Advocates have long called for comprehensive funding to treat childhood malnutrition, a longstanding crisis that has been historically neglected. While institutional donors have finally responded with substantial commitments, existing funding structures remain slow and highly restricted.

When a crisis hits, nonprofits have no choice but to wait for funding to become available to treat malnourished children, many of whom are too sick to wait. Sometimes, the money never comes. And when it does, it is often only enough for a year, and the crisis is then exacerbated by the scramble for more money, shifting donor priorities, and the evolving nature of emergency situations.

The problem with traditional funding models is systemic, one beset by government and institutional bureaucracies. However, private funders have the unique opportunity to support real, lasting progress by easing grant requirements and replacing highly restricted funds with responsive funding.

With a less prescriptive approach, nonprofits gain the autonomy to use resources where they are most needed, and crises are addressed more efficiently and effectively. When funding is flexible and distributed over multiple years, nonprofits can create better forecasts for longer-term interventions. This creates sustainable, cost-effective, and impactful programming designed to meet immediate and potential needs.

Last year, the CRI Foundation and ALIMA designed something better than the traditional funding model: a three-year initiative called the Africa Malnutrition Fund.
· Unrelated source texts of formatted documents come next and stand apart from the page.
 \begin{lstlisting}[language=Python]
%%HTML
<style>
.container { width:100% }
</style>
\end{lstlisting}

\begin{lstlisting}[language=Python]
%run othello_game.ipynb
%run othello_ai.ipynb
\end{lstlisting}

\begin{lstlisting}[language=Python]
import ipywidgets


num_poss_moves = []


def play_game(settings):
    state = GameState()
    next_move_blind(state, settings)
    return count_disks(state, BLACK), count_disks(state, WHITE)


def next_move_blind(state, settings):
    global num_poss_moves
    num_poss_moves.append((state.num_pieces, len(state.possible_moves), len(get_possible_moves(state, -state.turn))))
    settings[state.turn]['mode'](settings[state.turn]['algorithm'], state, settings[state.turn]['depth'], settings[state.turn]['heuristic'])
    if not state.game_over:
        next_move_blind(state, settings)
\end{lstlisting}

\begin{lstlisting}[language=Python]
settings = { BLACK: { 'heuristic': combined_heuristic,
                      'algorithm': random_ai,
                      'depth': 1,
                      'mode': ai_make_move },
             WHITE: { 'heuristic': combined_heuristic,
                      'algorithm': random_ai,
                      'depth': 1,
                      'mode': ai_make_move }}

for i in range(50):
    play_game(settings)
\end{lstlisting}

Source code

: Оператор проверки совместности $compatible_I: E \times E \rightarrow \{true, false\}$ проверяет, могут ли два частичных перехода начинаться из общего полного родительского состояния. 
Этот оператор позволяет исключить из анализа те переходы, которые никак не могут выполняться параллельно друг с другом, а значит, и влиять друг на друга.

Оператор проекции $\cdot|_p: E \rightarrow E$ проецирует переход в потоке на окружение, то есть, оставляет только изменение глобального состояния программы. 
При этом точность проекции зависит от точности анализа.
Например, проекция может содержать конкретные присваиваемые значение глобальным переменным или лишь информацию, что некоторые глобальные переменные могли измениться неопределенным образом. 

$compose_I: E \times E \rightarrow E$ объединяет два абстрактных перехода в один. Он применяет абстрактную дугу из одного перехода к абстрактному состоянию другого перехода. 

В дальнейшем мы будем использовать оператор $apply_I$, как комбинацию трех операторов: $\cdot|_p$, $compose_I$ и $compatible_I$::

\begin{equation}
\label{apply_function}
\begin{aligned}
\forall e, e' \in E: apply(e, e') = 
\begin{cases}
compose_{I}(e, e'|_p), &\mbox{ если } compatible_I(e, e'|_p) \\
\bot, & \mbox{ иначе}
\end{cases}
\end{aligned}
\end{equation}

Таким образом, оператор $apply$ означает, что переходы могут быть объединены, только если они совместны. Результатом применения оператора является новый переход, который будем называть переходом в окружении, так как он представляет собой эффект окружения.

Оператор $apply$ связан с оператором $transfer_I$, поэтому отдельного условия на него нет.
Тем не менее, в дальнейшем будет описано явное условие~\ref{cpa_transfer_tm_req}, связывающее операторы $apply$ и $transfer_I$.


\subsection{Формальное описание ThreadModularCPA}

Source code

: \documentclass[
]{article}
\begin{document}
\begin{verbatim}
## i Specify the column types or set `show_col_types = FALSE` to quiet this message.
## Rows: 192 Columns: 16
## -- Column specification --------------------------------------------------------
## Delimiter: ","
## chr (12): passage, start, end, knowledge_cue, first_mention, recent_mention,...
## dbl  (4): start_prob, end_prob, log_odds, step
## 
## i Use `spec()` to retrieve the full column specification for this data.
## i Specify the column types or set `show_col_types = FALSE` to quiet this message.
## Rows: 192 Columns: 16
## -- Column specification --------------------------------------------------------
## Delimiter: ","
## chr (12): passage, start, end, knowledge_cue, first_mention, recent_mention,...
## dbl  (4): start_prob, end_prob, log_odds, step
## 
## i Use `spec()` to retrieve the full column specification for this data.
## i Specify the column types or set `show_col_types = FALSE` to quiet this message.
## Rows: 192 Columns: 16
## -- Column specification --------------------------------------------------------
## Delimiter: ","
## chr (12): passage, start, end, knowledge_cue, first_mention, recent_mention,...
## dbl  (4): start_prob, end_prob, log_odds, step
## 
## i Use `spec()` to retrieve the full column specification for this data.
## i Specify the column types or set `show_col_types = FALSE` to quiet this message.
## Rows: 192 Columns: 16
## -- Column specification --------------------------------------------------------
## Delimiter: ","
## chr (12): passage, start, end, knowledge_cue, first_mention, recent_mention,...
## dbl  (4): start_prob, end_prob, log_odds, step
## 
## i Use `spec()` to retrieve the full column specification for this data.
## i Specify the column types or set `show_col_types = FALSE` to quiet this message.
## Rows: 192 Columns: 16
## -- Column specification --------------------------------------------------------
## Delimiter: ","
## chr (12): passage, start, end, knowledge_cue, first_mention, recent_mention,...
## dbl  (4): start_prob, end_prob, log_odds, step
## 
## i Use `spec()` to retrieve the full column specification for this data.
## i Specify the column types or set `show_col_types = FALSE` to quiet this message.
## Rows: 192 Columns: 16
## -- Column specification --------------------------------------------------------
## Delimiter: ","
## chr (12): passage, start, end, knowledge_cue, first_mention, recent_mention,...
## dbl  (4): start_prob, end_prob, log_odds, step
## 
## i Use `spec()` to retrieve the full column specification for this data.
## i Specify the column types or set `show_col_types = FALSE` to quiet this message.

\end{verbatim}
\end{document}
This multi-year fund will provide nearly $10 million to address malnutrition—particularly among children—across Chad, Mali, Niger, Burkina Faso, and Nigeria. These countries are experiencing some of the world’s highest levels of child wasting.

After working closely together to address critical gaps in institutional funding for malnutrition over the past year, CRI and ALIMA decided to tackle the funding conundrum collaboratively and comprehensively. The Africa Malnutrition Fund is rooted in open communication, transparency, and the shared understanding—between donor and nonprofit—that funding for malnutrition needs to be both nimble and reliable.